Law professor blogs have emerged as an important forum for attorneys, professors, and law students. Reflecting this surge, the Berkeley Center for Law & Technology (BCLT) will co-host Bay Area Blawgers 3.0—the third annual gathering of local legal bloggers—on May 20.
Judicial decisions have cited law professor blogs with increased frequency, and entries within the Law Professor Blogs Network often provide substantive commentary about judicial decisions just hours after they are issued. Legal blogs are also more widely available than traditional legal scholarship, which is usually confined to law reviews and related journals.
Filling a Void in the Blogosphere
As blogging’s popularity increased, Amann was disturbed not to see more women participating. Taking matters into her own hands, last year she launched “IntLawGrrls,” which centers on international law and policy issues. More than two dozen women are permanent contributors, including American Society of International Law President Lucy Reed and European Society of International Law President Hélène Ruiz Fabri. The site has received nearly 90,000 page views.
With an undergraduate degree and pre-law career in journalism, Amann was well positioned to tackle the blogosphere. As an academic in the international law field for 12 years, she had built an extensive network of colleagues, and quickly found many women excited about contributing.
“There aren’t many blogs by women, and that was particularly acute in international law and national security law,” Amann says. “I think many women are socialized to be more cautious and careful, and they’re often reluctant to quickly post something that pops into their head.”

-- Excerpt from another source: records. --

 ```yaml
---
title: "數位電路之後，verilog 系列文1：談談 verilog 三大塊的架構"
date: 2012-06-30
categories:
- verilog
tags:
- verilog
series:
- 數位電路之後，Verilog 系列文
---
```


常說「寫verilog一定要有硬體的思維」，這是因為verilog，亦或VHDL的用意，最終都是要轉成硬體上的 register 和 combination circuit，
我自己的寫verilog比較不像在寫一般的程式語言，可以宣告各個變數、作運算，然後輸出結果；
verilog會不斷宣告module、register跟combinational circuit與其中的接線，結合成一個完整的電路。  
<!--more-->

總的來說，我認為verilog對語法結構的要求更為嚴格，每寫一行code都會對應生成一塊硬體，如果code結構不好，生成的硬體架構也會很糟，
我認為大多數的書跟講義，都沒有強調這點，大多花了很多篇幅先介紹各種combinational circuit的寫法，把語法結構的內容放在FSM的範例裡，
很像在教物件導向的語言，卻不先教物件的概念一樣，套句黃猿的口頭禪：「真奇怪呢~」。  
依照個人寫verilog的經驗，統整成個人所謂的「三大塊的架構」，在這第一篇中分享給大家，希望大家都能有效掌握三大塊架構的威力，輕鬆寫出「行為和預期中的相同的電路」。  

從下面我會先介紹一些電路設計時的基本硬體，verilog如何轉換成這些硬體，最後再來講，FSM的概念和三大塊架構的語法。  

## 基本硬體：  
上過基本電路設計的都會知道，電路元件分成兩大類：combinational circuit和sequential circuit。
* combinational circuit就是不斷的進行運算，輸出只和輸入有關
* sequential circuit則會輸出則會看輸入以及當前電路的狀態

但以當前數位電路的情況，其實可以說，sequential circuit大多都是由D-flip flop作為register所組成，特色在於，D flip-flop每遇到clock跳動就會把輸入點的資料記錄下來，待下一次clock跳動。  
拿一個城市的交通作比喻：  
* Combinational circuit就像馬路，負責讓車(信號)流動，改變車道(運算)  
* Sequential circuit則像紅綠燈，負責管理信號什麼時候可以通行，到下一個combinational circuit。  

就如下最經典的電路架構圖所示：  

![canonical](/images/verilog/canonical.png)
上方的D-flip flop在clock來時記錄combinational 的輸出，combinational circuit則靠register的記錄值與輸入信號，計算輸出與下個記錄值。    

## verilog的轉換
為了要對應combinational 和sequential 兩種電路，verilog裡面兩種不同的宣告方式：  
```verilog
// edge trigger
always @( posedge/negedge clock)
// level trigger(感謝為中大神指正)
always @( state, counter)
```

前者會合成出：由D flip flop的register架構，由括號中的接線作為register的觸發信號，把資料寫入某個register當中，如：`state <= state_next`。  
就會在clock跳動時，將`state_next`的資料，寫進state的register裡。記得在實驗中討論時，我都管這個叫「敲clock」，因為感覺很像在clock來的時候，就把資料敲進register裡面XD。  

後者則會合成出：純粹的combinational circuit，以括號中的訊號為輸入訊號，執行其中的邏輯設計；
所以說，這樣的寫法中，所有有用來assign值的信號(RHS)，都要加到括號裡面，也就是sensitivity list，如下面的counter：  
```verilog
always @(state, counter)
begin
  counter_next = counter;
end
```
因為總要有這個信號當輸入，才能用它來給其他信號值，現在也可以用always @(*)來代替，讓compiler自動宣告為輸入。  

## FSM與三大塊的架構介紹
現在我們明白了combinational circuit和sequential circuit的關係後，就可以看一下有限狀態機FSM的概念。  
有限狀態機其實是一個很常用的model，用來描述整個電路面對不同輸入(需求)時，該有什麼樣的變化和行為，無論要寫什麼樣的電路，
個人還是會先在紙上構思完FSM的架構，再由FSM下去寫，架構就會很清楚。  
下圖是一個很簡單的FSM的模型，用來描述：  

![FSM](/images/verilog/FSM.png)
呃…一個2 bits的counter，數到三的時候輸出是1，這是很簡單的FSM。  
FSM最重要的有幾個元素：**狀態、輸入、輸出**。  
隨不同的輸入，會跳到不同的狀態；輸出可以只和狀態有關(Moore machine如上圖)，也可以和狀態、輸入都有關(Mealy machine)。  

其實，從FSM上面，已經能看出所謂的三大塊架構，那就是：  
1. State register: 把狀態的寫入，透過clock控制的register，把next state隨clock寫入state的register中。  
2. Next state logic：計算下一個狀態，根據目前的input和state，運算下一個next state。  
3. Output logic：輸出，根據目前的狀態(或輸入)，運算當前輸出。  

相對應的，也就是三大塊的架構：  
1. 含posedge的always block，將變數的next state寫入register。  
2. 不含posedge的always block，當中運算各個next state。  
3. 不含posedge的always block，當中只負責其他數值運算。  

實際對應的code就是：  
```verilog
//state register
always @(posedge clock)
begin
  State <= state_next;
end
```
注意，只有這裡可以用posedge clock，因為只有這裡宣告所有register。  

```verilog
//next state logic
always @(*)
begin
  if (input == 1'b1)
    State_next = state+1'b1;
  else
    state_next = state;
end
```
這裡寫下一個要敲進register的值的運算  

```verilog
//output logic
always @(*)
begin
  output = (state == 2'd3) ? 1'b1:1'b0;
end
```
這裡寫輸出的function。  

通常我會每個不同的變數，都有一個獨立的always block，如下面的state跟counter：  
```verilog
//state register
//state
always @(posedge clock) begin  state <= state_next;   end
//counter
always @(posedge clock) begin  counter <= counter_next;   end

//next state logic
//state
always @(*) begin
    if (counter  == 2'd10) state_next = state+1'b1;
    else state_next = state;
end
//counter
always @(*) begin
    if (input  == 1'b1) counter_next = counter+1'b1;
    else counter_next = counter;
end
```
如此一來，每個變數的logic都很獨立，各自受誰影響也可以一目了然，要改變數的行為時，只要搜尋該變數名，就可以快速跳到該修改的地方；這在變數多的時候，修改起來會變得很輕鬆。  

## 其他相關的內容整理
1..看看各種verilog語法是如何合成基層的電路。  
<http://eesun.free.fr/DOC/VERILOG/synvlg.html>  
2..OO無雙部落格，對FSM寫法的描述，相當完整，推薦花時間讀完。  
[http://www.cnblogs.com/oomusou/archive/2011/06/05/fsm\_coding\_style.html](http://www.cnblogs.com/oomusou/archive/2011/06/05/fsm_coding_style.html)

Consequently, Amann does not impose minimum posting requirements for her IntlLawGrrls contributors—some post every week and others more sporadically. “A portion of our posts have a feminist slant but most of them don’t,” she says. “That’s part of the point, to underscore that women in these fields are working in all aspects of international law.”
A Brand New Slate
For Slate’s “Convictions” blog, Amann posts roughly twice a week. “It’s a mixed group gender-wise and the range of topics is different and broader than my own blog,” she says. “It’s also a bit more law-grounded, and frees me up to talk about domestic legal issues.”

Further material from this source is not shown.